Categories
psychoanalysis

Therapy during the pandemic

A couple of days ago a twitter thread by historians debated which historical moment was more similar to the current one. Historians were evenly split between the AIDS epidemic of the 1980s and the 1918 flu pandemic.

What about all those other massively deadly times, though? World War I. World War II. Vietnam. South East Asia and the Middle East since 9/11. All the border deaths. All the genocides.

I worry that this time feels new and dreadful because we didn’t think it could happen to us, the capitalist West, the developed West, our (predominantly) White countries full of structure and infrastructure, full of law abiding (White) people with good jobs and good livings and a ton of technology and comfortable homes.

My homeless-on-and-off friend (most unhoused people are on and off; they still count as homeless) is not giving the pandemic a thought. Maybe she has bigger problems on her hands. Maybe she has less to lose. Maybe she doesn’t care about dying (she doesn’t).

I have therapy on skype and:

1. I ask myself if my trauma shit is still relevant.

2. I ask myself if my therapist thinks my trauma shit is still relevant.

Yet:

3. My shit doesn’t go away because there is a pandemic.

4. My shit gets worse because there is a pandemic.

Because:

5, The pandemic brings up childhood horrors.

6. The paranoid infant.

7. The abandoned child.

8. The child left to fend for herself.

9. The child with no tools to fend for herself who nonetheless built herself a little fire each night and curled up by it to ward off the horror.

To my therapist:

10. You keep your shit together for me.

11. You appear on the screen with a smile, freshly washed hair, a nice shirt, say, “How are you” and mean it.

12. You hesitate to go fully online because some of your patients don’t have the technology, the privacy, or the stability to do therapy online.

13. You say, I’ve got you.

To all therapists/helpers:

14. This is not just a job though it is also a job.

15. You are in the business of healing which is the business of love and

by God

16. There is no higher calling; there isn’t a nobler pursuit.

Painting by Perle Fine via a casualistic tendency

Categories
psychoanalysis queerness

My analyst is not a lesbian

Black and white close up of a standard USA medication bottle resting on a wooden table (grain visible). The label has been scratched off except for “sadness, fear.”  Hight contrast, some distress.
Please don’t use without permission

1. The first analyst I had, analyst A, was a lesbian. This really helped validate me as a lesbian.
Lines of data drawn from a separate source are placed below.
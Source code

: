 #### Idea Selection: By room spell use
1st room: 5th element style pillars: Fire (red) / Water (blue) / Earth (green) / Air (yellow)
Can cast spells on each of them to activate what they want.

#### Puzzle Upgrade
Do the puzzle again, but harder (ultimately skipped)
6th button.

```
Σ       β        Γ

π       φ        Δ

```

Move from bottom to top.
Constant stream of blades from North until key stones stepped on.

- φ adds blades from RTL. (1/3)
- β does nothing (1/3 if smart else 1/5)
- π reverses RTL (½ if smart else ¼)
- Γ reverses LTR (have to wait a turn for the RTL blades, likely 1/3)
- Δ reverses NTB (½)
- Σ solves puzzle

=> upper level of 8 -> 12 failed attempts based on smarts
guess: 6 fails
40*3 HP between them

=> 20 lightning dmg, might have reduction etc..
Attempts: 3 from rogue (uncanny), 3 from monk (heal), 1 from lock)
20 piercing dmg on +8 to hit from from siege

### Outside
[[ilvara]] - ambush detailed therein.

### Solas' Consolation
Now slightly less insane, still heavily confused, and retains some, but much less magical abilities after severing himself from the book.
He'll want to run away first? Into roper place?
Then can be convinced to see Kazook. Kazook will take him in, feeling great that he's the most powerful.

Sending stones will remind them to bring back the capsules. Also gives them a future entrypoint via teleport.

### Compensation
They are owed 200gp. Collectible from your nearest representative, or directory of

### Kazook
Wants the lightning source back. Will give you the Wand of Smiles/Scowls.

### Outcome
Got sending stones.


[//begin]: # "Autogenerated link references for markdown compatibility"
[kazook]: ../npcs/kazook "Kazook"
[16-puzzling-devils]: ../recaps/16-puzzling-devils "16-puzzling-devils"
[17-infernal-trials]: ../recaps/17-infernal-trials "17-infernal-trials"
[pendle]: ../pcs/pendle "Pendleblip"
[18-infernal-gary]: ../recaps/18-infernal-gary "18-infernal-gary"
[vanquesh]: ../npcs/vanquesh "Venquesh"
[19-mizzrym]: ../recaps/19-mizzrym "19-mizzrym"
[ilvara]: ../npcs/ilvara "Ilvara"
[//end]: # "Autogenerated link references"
2. I think few comprehend the degree to which same sex loving people may be able to deny to themselves their same sex loving and even their identify as same sex loving people. We think we are bisexual. maybe. We think we can be straight if we try hard. We think all manner of things that don’t make any sense at all.

3. I write in numbered sections because I am suffering greatly and my mind is fractured. Writing in sections imposes outside order to the inside disorder and does not demand that the mind strain too much to achieve inner organization.

4. My current analyst, analyst B, is not a lesbian and does not know much about queerness, meaning, she knows as much as a competent analyst living in America in 2020 knows, but has not specifically devoted time to learning queer studies.

5. Maybe I am in touch enough with queer me that this will not have a great impact.

6. I love B but of course I can keep loving her even if I decided not to work with her. But I’ll work with her through now. This is necessary.

7. No one knows the future.

8. This is such a rough time. I am confused and fragmented. I need to allow myself whatever helps me to pull through. I am steeped in the Mad movement and not too fond of drug companies and the way the pharma-psychiatric-legal system dehumanizes people, but right now psych drugs are the only way to buy me a crutch to last this terrible time. I hate it when our desire to maintain the purity of our ideals make us feel like frauds for doing what is good for us.